DATA SHOWN >>

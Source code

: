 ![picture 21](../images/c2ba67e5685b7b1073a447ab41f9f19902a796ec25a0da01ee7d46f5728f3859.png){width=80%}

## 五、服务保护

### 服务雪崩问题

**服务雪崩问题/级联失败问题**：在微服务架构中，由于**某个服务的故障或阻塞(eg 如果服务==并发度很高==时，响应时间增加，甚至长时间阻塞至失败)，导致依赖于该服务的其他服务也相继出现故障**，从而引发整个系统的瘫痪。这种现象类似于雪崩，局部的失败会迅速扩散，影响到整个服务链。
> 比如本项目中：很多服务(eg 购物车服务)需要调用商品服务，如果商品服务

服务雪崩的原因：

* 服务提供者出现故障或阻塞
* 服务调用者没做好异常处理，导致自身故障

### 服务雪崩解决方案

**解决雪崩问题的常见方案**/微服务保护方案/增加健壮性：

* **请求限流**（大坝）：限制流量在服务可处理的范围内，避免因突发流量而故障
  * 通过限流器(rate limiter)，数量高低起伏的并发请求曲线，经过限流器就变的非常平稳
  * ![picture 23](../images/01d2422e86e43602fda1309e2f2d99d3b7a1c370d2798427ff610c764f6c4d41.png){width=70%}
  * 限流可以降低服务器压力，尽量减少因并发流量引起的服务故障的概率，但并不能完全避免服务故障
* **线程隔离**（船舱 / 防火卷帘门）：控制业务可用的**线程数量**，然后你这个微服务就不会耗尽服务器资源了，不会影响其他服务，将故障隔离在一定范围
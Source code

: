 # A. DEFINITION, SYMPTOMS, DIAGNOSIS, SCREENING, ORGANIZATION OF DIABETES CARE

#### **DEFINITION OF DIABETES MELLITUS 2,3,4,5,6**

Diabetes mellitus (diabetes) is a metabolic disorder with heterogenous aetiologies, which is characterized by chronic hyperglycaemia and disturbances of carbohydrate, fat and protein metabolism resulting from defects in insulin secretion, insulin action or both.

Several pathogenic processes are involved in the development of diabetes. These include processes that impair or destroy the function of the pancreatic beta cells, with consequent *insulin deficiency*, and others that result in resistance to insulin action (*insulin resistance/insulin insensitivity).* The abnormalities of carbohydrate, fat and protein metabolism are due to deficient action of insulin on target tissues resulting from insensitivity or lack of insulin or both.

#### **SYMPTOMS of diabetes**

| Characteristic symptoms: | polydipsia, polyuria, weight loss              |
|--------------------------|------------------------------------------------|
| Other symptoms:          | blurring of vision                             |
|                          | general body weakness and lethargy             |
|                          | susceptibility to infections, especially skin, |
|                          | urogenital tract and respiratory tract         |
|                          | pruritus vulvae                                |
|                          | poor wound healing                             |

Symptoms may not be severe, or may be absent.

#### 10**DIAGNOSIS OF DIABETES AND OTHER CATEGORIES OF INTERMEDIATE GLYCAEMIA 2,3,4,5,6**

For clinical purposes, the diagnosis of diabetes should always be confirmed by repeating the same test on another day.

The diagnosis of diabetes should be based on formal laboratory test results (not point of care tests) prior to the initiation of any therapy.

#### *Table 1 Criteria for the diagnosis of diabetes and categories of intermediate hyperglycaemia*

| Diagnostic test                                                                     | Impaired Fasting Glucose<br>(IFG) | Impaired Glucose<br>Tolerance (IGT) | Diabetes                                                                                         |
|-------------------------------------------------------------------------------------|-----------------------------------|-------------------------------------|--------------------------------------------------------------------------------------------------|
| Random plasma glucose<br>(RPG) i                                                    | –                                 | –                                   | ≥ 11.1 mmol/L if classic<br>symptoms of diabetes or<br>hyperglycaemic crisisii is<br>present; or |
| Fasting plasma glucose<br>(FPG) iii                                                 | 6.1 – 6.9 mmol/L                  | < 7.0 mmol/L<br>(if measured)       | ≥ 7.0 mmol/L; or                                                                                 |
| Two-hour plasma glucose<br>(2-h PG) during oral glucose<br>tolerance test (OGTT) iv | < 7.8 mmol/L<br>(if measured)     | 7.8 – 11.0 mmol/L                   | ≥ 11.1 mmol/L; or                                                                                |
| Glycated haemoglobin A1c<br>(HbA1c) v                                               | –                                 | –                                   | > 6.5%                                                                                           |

ACTION ITEM >> A single figure is required: the number of lines above in which the string "images" appears.

SOLUTION BELOW >> 2